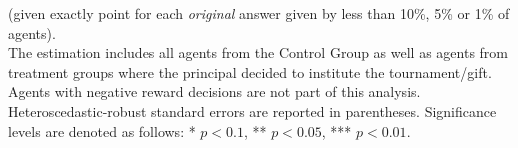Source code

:\begin{landscape}
\begin{table}
\begin{center}
{\begin{minipage}{0.75\linewidth}
(given exactly point for each \textit{original} answer given by less than 10\%, 5\% or 1\% of agents).\\
The estimation includes all agents from the Control Group as well as agents from treatment groups where the principal decided to institute the tournament/gift. Agents with negative reward decisions are not part of this analysis. Heteroscedastic-robust standard errors are reported in parentheses. Significance levels are denoted as follows: * $p < 0.1$, ** $p < 0.05$, *** $p < 0.01$.
\end{minipage}}
\label{tab:Summary_Statistics}
\end{center}
\end{table}
\end{landscape}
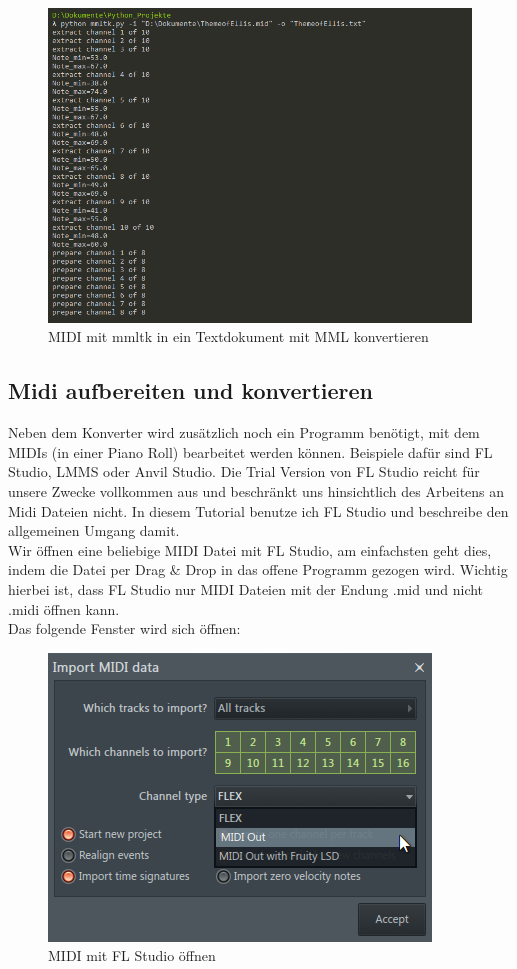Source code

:\begin{figure}[htbp] \centering
	\includegraphics[width=.95\linewidth]{images/mmltk.png}
	\caption{MIDI mit mmltk in ein Textdokument mit MML konvertieren}
	\label{mmltk}
\end{figure}

\subsection{Midi aufbereiten und konvertieren}

Neben dem Konverter wird zusätzlich noch ein Programm benötigt, mit dem MIDIs (in einer Piano Roll) bearbeitet werden können. Beispiele dafür sind FL Studio, LMMS oder Anvil Studio. Die Trial Version von FL Studio reicht für unsere Zwecke vollkommen aus und beschränkt uns hinsichtlich des Arbeitens an Midi Dateien nicht. In diesem Tutorial benutze ich FL Studio und beschreibe den allgemeinen Umgang damit. \\
Wir öffnen eine beliebige MIDI Datei mit FL Studio, am einfachsten geht dies, indem die Datei per Drag \& Drop in das offene Programm gezogen wird. Wichtig hierbei ist, dass FL Studio nur MIDI Dateien mit der Endung .mid und nicht .midi öffnen kann. \\
Das folgende Fenster wird sich öffnen: 

\begin{figure}[htbp] \centering
	\includegraphics[width=.45\linewidth]{images/ImportMidi.png}
	\caption{MIDI mit FL Studio öffnen}
	\label{ImportMidi}
\end{figure}

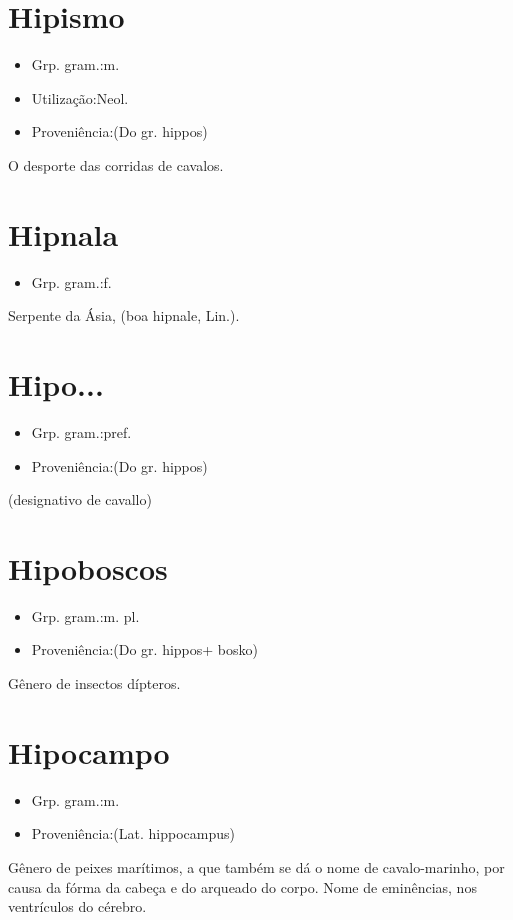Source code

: \documentclass{article}
\begin{document}
\section{Hipismo}
\begin{itemize}
\item {Grp. gram.:m.}
\end{itemize}
\begin{itemize}
\item {Utilização:Neol.}
\end{itemize}
\begin{itemize}
\item {Proveniência:(Do gr. \textunderscore hippos\textunderscore )}
\end{itemize}
O desporte das corridas de cavalos.
\section{Hipnala}
\begin{itemize}
\item {Grp. gram.:f.}
\end{itemize}
Serpente da Ásia, (\textunderscore boa hipnale\textunderscore , Lin.).
\section{Hipo...}
\begin{itemize}
\item {Grp. gram.:pref.}
\end{itemize}
\begin{itemize}
\item {Proveniência:(Do gr. \textunderscore hippos\textunderscore )}
\end{itemize}
(designativo de \textunderscore cavallo\textunderscore )
\section{Hipoboscos}
\begin{itemize}
\item {Grp. gram.:m. pl.}
\end{itemize}
\begin{itemize}
\item {Proveniência:(Do gr. \textunderscore hippos\textunderscore  + \textunderscore bosko\textunderscore )}
\end{itemize}
Gênero de insectos dípteros.
\section{Hipocampo}
\begin{itemize}
\item {Grp. gram.:m.}
\end{itemize}
\begin{itemize}
\item {Proveniência:(Lat. \textunderscore hippocampus\textunderscore )}
\end{itemize}
Gênero de peixes marítimos, a que também se dá o nome de \textunderscore cavalo-marinho\textunderscore , por causa da fórma da cabeça e do arqueado do corpo.
Nome de eminências, nos ventrículos do cérebro.
\end{document}
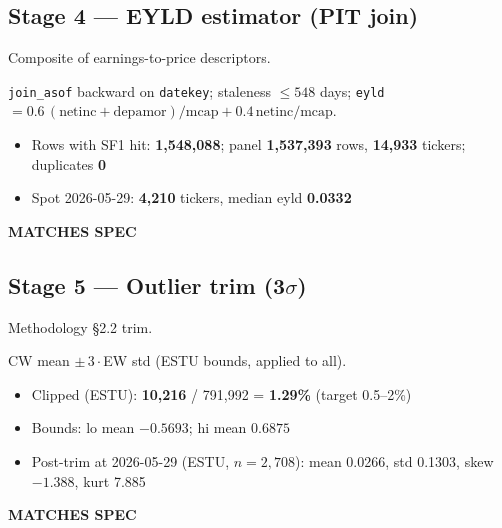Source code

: \documentclass[11pt,a4paper]{article}
\newcommand{\PASS}[1]{\textcolor{pass}{\textbf{#1}}}
\begin{document}
\subsection{Stage 4 --- EYLD estimator (PIT join)}

\begin{description}[style=nextline]
  \item[PDF SPEC] Composite of earnings-to-price descriptors.
  \item[Implementation] \texttt{join\_asof} backward on \texttt{datekey}; staleness $\leq548$ days; \texttt{eyld} $= 0.6\,(\text{netinc}+\text{depamor})/\text{mcap} + 0.4\,\text{netinc}/\text{mcap}$.
  \item[Observed]\phantom{x}
    \begin{itemize}[nosep, topsep=-\parskip]
      \item Rows with SF1 hit: \textbf{1{,}548{,}088}; panel \textbf{1{,}537{,}393} rows, \textbf{14{,}933} tickers; duplicates \textbf{0}
      \item Spot 2026-05-29: \textbf{4{,}210} tickers, median eyld \textbf{0.0332}
    \end{itemize}
  \item[Status] \PASS{MATCHES SPEC}
\end{description}

\subsection{Stage 5 --- Outlier trim (3$\sigma$)}

\begin{description}[style=nextline]
  \item[PDF SPEC] Methodology \S2.2 trim.
  \item[Implementation] CW mean $\pm\,3\cdot$EW std (ESTU bounds, applied to all).
  \item[Observed]\phantom{x}
    \begin{itemize}[nosep, topsep=-\parskip]
      \item Clipped (ESTU): \textbf{10{,}216} / 791{,}992 = \textbf{1.29\%} (target 0.5--2\%)
      \item Bounds: lo mean $-0.5693$; hi mean $0.6875$
      \item Post-trim at 2026-05-29 (ESTU, $n=2{,}708$): mean 0.0266, std 0.1303, skew $-1.388$, kurt 7.885
    \end{itemize}
  \item[Status] \PASS{MATCHES SPEC}
\end{description}
\end{document}
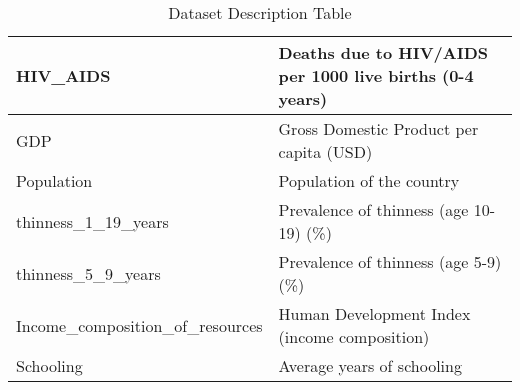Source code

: \documentclass[11pt]{article}
\begin{document}
\begin{table*}[t]
\begin{tabular}{|p{}|p{}|}
HIV\_AIDS & Deaths due to HIV/AIDS per 1000 live births (0-4 years) \\ \hline
GDP & Gross Domestic Product per capita (USD) \\ \hline
Population & Population of the country \\ \hline
thinness\_1\_19\_years & Prevalence of thinness (age 10-19) (\%) \\ \hline
thinness\_5\_9\_years & Prevalence of thinness (age 5-9) (\%) \\ \hline
Income\_composition\_of\_resources & Human Development Index (income composition) \\ \hline
Schooling & Average years of schooling \\ \hline
\end{tabular}
\caption{Dataset Description Table}
\label{append:1}
\end{table*}
\end{document}

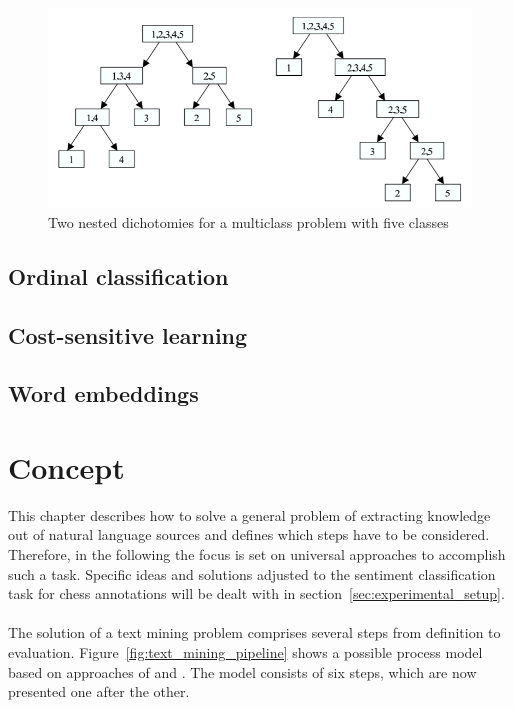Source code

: \documentclass[article,type=msc,colorback,accentcolor=tud7b]{tudthesis}
\begin{document}
    \begin{figure}[H]
      \centering
      \includegraphics{images/nested_dichotomies}
      \caption[Two nested dichotomies]{Two nested dichotomies for a multiclass problem with five classes \autocite{Dong2005}\protect\footnotemark}
      \label{fig:nested_dichotomies}
    \end{figure}

  \subsection{Ordinal classification}
  \label{subsec:ordinal_classification}
  
  \subsection{Cost-sensitive learning}
  \label{subsec:cost_sensitive_learning}

  \subsection{Word embeddings}
  \label{subsec:word_embeddings}
  \clearpage
  
  \section{Concept}
  
    This chapter describes how to solve a general problem of extracting knowledge out of natural language sources and defines which steps have to be considered. Therefore, in the following the focus is set on universal approaches to accomplish such a task. Specific ideas and solutions adjusted to the sentiment classification task for chess annotations will be dealt with in section~\ref{sec:experimental_setup}. \\\\
    The solution of a text mining problem comprises several steps from definition to evaluation. Figure~\ref{fig:text_mining_pipeline} shows a possible process model based on approaches of \citeauthor{Schieber2014} \autocite{Schieber2014} and \citeauthor{Kwartler2017} \autocite{Kwartler2017}. The model consists of six steps, which are now presented one after the other.
    
\end{document}
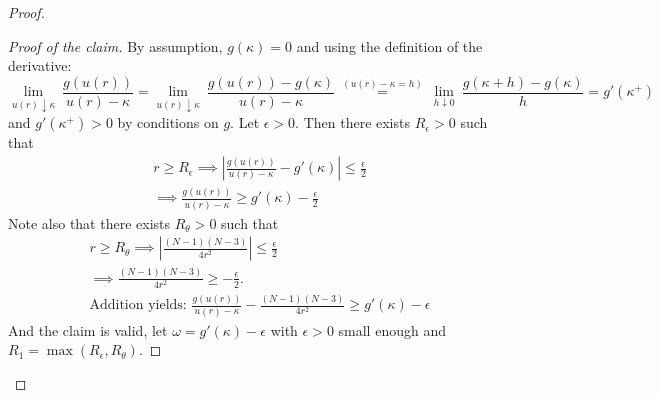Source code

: \begin{proof}
\begin{proof}[Proof of the claim] By assumption, $g(\kappa)=0$ and using the definition of the derivative: $$\underset{u(r)\downarrow\kappa}{\lim}~\frac{g(u(r))}{u(r)-\kappa}=\underset{u(r)\downarrow\kappa}{\lim}~\frac{g(u(r))-g(\kappa)}{u(r)-\kappa}~\overset{(u(r)-\kappa=h)}{=}~\underset{h\downarrow0}{\lim}~\frac{g(\kappa+h)-g(\kappa)}{h}=g'(\kappa^+)$$ and $g'(\kappa^+)>0$ by conditions on $g$. Let $\epsilon>0$. Then there exists $R_\epsilon>0$ such that \begin{gather*}r\geq R_\epsilon\implies\left|\frac{g(u(r))}{u(r)-\kappa}-g'(\kappa)\right|\leq\frac{\epsilon}{2}\\ %
\implies\frac{g(u(r))}{u(r)-\kappa}\geq g'(\kappa)-\frac{\epsilon}{2}\tag{A} \end{gather*}Note also that there exists $R_\theta>0$ such that \begin{gather*}r\geq R_\theta\implies\left|\frac{(N-1)(N-3)}{4r^2}\right|\leq\frac{\epsilon}{2}\\%
\implies\frac{(N-1)(N-3)}{4r^2}\geq-\frac{\epsilon}{2}.\tag{B}\\ \text{Addition yields: }\frac{g(u(r))}{u(r)-\kappa}-\frac{(N-1)(N-3)}{4r^2}\geq g'(\kappa)-\epsilon\tag{A+B}\end{gather*} And the claim is valid, let $\omega=g'(\kappa)-\epsilon$ with $\epsilon>0$ small enough and $R_1=\max(R_\epsilon,R_\theta)$. \end{proof}


\end{proof}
════
Task:
Looking at the entries above, how many lines contain "mmltk"? State the number and nothing more.

Solution to this task:
3